▸ What is required:
Copy out again, unchanged, the line that contains "3. Test edge cases and error conditions" and every line after it down to the last line of the data.

▸ Data supplied:
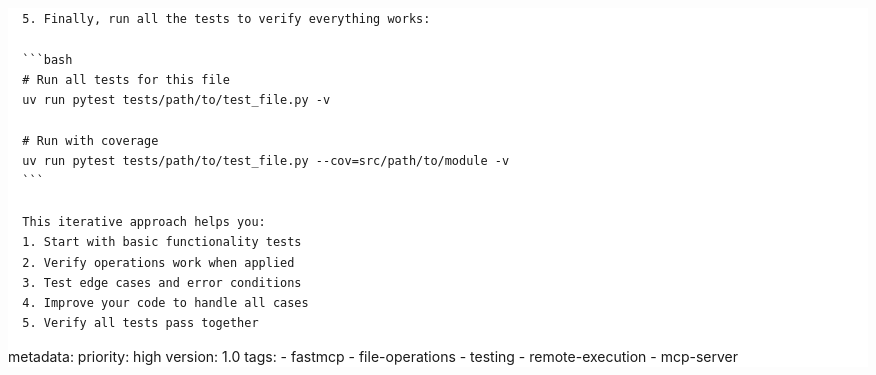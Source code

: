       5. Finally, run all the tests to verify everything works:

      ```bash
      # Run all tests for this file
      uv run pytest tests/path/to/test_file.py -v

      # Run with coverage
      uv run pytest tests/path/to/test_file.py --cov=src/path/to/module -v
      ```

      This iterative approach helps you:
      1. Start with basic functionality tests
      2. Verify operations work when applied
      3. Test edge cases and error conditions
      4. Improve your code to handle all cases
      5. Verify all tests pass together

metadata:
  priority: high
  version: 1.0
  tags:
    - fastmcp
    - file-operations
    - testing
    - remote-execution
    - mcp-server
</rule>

▸ Exercise answer:
      3. Test edge cases and error conditions
      4. Improve your code to handle all cases
      5. Verify all tests pass together

metadata:
  priority: high
  version: 1.0
  tags:
    - fastmcp
    - file-operations
    - testing
    - remote-execution
    - mcp-server
</rule>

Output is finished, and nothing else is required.